Un jour que Thomas Fersen débarque à Villefranche pour y jouer tous les rôles dans L'histoire du soldat de Stravinsky et Ramuz, le directeur du théâtre lui remet une compilation d'artistes qui participent à son festival de musique. Rentré à la maison, il écoute ce disque et y découvre un drôle de groupe baptisé The Ginger Accident.

«Je suis immédiatement séduit par le son de ce groupe, par son énergie, raconte Fersen, joint au téléphone à sa maison en Bretagne. Je vais voir sur l'internet pour me renseigner un peu et j'y entends quelques morceaux qui partent dans tous les sens, c'est très créatif. J'appelle Cédric de La Chapelle [NDLR: leader du groupe et réalisateur de l'album de Fersen] et je propose de lui envoyer une chanson pour qu'il essaie de faire quelque chose avec son groupe. Finalement, je lui en envoie quatre et quand ça me revient, j'ai la conviction que j'ai la possibilité de faire une aventure musicale.»

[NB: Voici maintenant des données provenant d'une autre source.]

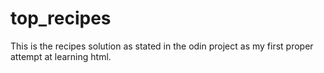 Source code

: # top_recipes
This is the recipes solution as stated in the odin project as my first proper attempt at learning html.
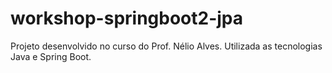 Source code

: # workshop-springboot2-jpa
Projeto desenvolvido no curso do Prof. Nélio Alves. Utilizada as tecnologias Java e Spring Boot.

C'est le moins qu'on puisse dire. Cédric de La Chapelle lui proposera d'aller enregistrer des cordes avec un arrangeur indien à Calcutta, de faire des choeurs avec une chorale d'adolescents, de faire chanter des filles, d'ajouter des cuivres... «C'était très effervescent et, pour moi, une redécouverte», dit au téléphone le Breton d'adoption dont les maquettes d'origine étaient plus rock, à la manière du groupe britannique des années 70 Mott The Hoople.

Un son vintage

L'histoire du Ginger Accident n'est pas moins intéressante. En vacances en Inde en 2007, le Lyonnais Cédric de La Chapelle croise Joe, un vieux monsieur qui chante dans la rue, et il enregistre sa voix. Rentré en France, il rassemble ses amis qui font des musiques sur ces interprétations a cappella et c'est ainsi que naît Slow Joe&The Ginger Accident.

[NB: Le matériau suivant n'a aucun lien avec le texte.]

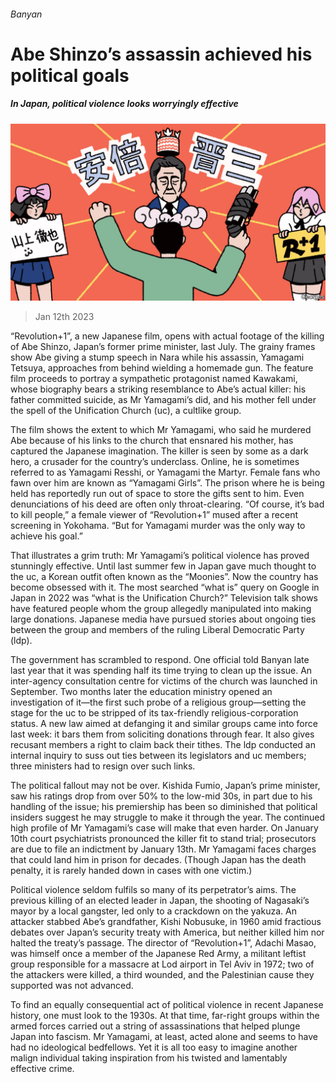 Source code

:###### Banyan

# Abe Shinzo’s assassin achieved his political goals 

##### In Japan, political violence looks worryingly effective 

![image](images/20230114_ASD000.jpg) 

> Jan 12th 2023 

“Revolution+1”, a new Japanese film, opens with actual footage of the killing of Abe Shinzo, Japan’s former prime minister, last July. The grainy frames show Abe giving a stump speech in Nara while his assassin, Yamagami Tetsuya, approaches from behind wielding a homemade gun. The feature film proceeds to portray a sympathetic protagonist named Kawakami, whose biography bears a striking resemblance to Abe’s actual killer: his father committed suicide, as Mr Yamagami’s did, and his mother fell under the spell of the Unification Church (uc), a cultlike group. 

The film shows the extent to which Mr Yamagami, who said he murdered Abe because of his links to the church that ensnared his mother, has captured the Japanese imagination. The killer is seen by some as a dark hero, a crusader for the country’s underclass. Online, he is sometimes referred to as Yamagami Resshi, or Yamagami the Martyr. Female fans who fawn over him are known as “Yamagami Girls”. The prison where he is being held has reportedly run out of space to store the gifts sent to him. Even denunciations of his deed are often only throat-clearing. “Of course, it’s bad to kill people,” a female viewer of “Revolution+1” mused after a recent screening in Yokohama. “But for Yamagami murder was the only way to achieve his goal.” 

That illustrates a grim truth: Mr Yamagami’s political violence has proved stunningly effective. Until last summer few in Japan gave much thought to the uc, a Korean outfit often known as the “Moonies”. Now the country has become obsessed with it. The most searched “what is” query on Google in Japan in 2022 was “what is the Unification Church?” Television talk shows have featured people whom the group allegedly manipulated into making large donations. Japanese media have pursued stories about ongoing ties between the group and members of the ruling Liberal Democratic Party (ldp). 

The government has scrambled to respond. One official told Banyan late last year that it was spending half its time trying to clean up the issue. An inter-agency consultation centre for victims of the church was launched in September. Two months later the education ministry opened an investigation of it—the first such probe of a religious group—setting the stage for the uc to be stripped of its tax-friendly religious-corporation status. A new law aimed at defanging it and similar groups came into force last week: it bars them from soliciting donations through fear. It also gives recusant members a right to claim back their tithes. The ldp conducted an internal inquiry to suss out ties between its legislators and uc members; three ministers had to resign over such links. 

The political fallout may not be over. Kishida Fumio, Japan’s prime minister, saw his ratings drop from over 50% to the low-mid 30s, in part due to his handling of the issue; his premiership has been so diminished that political insiders suggest he may struggle to make it through the year. The continued high profile of Mr Yamagami’s case will make that even harder. On January 10th court psychiatrists pronounced the killer fit to stand trial; prosecutors are due to file an indictment by January 13th. Mr Yamagami faces charges that could land him in prison for decades. (Though Japan has the death penalty, it is rarely handed down in cases with one victim.)

Political violence seldom fulfils so many of its perpetrator’s aims. The previous killing of an elected leader in Japan, the shooting of Nagasaki’s mayor by a local gangster, led only to a crackdown on the yakuza. An attacker stabbed Abe’s grandfather, Kishi Nobusuke, in 1960 amid fractious debates over Japan’s security treaty with America, but neither killed him nor halted the treaty’s passage. The director of “Revolution+1”, Adachi Masao, was himself once a member of the Japanese Red Army, a militant leftist group responsible for a massacre at Lod airport in Tel Aviv in 1972; two of the attackers were killed, a third wounded, and the Palestinian cause they supported was not advanced. 

To find an equally consequential act of political violence in recent Japanese history, one must look to the 1930s. At that time, far-right groups within the armed forces carried out a string of assassinations that helped plunge Japan into fascism. Mr Yamagami, at least, acted alone and seems to have had no ideological bedfellows. Yet it is all too easy to imagine another malign individual taking inspiration from his twisted and lamentably effective crime.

Joe n'est pas du nouveau disque de Fersen, mais ses potes français, si. Ils colorent les textes fantaisistes du nouveau quinquagénaire de musiques vintage, pop et rhythm and blues, avec des instruments (guitare, orgue, cuivres et cordes) qui nous ramènent dans les années 60 et font penser à Nino Ferrer. Le Ginger Accident n'accompagnera pas Fersen dans sa nouvelle tournée qui s'arrêtera vraisemblablement au Québec à la mi-février ou à la mi-avril, mais Cédric de La Chapelle lui a monté un groupe tout à fait dans le ton auquel se joindra le vieux complice guitariste Pierre Sangra.

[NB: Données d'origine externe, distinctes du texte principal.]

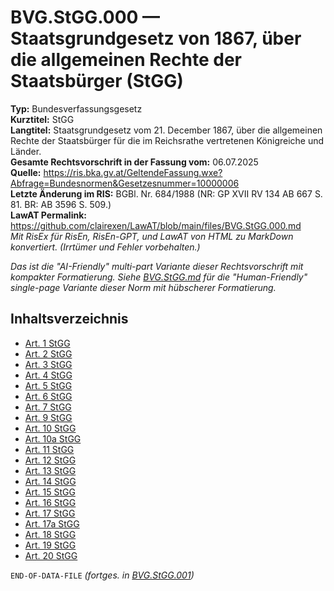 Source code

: # BVG.StGG.000 — Staatsgrundgesetz von 1867, über die allgemeinen Rechte der Staatsbürger (StGG)
**Typ:** Bundesverfassungsgesetz  
**Kurztitel:** StGG  
**Langtitel:** Staatsgrundgesetz vom 21. December 1867, über die allgemeinen Rechte der Staatsbürger für die im Reichsrathe vertretenen Königreiche und Länder.  
**Gesamte Rechtsvorschrift in der Fassung vom:** 06.07.2025  
**Quelle:** https://ris.bka.gv.at/GeltendeFassung.wxe?Abfrage=Bundesnormen&Gesetzesnummer=10000006  
**Letzte Änderung im RIS:** BGBl. Nr. 684/1988 (NR: GP XVII RV 134 AB 667 S. 81. BR: AB 3596 S. 509.)  
**LawAT Permalink:** https://github.com/clairexen/LawAT/blob/main/files/BVG.StGG.000.md  
*Mit RisEx für RisEn, RisEn-GPT, und LawAT von HTML zu MarkDown konvertiert. (Irrtümer und Fehler vorbehalten.)*

*Das ist die "AI-Friendly" multi-part Variante dieser Rechtsvorschrift mit kompakter Formatierung. Siehe [BVG.StGG.md](BVG.StGG.md) für die "Human-Friendly" single-page Variante dieser Norm mit hübscherer Formatierung.*

## Inhaltsverzeichnis

* [Art. 1 StGG](BVG.StGG.001.md#art-1-stgg)  
* [Art. 2 StGG](BVG.StGG.001.md#art-2-stgg)  
* [Art. 3 StGG](BVG.StGG.001.md#art-3-stgg)  
* [Art. 4 StGG](BVG.StGG.001.md#art-4-stgg)  
* [Art. 5 StGG](BVG.StGG.001.md#art-5-stgg)  
* [Art. 6 StGG](BVG.StGG.001.md#art-6-stgg)  
* [Art. 7 StGG](BVG.StGG.001.md#art-7-stgg)  
* [Art. 9 StGG](BVG.StGG.001.md#art-9-stgg)  
* [Art. 10 StGG](BVG.StGG.001.md#art-10-stgg)  
* [Art. 10a StGG](BVG.StGG.001.md#art-10a-stgg)  
* [Art. 11 StGG](BVG.StGG.001.md#art-11-stgg)  
* [Art. 12 StGG](BVG.StGG.001.md#art-12-stgg)  
* [Art. 13 StGG](BVG.StGG.001.md#art-13-stgg)  
* [Art. 14 StGG](BVG.StGG.001.md#art-14-stgg)  
* [Art. 15 StGG](BVG.StGG.001.md#art-15-stgg)  
* [Art. 16 StGG](BVG.StGG.001.md#art-16-stgg)  
* [Art. 17 StGG](BVG.StGG.001.md#art-17-stgg)  
* [Art. 17a StGG](BVG.StGG.001.md#art-17a-stgg)  
* [Art. 18 StGG](BVG.StGG.001.md#art-18-stgg)  
* [Art. 19 StGG](BVG.StGG.001.md#art-19-stgg)  
* [Art. 20 StGG](BVG.StGG.001.md#art-20-stgg)

`END-OF-DATA-FILE` *(fortges. in [BVG.StGG.001](BVG.StGG.001.md))*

«J'ai envie de proposer ce son-là sur scène, renchérit Fersen. Ça va donner quelque chose d'intéressant, qui est en vie et plein de promesses, et ça va aussi me permettre de jouer certaines chansons de mon répertoire que je ne jouais plus et qui vont pouvoir prendre une nouvelle vie, comme Les papillons

Du Fersen pur jus

L'humour et la fantaisie de Thomas Fersen imprègnent ce nouvel album davantage que le précédent, Je suis au paradis, dont la plupart des musiques se déclinaient sur un mode proche de la ballade. Les pingouins des îles est du Fersen pur jus, comme d'ailleurs Mes compétences, sur une musique pop/R&B très entraînante. Et peu d'auteurs de chansons savent comment installer une histoire dès les premières phrases comme dans Les femmes préfèrent: «Les femmes que j'ai assassinées/Avec moi sont mortes d'ennui/Je les tue avec mon bonnet de nuit.»

«Oui, mais le problème, justement, pour moi, c'est de continuer parce que les trois premières phrases, ça fait un moment que je les avais, répond Fersen en pouffant de rire. Après, qu'est-ce que je dis?»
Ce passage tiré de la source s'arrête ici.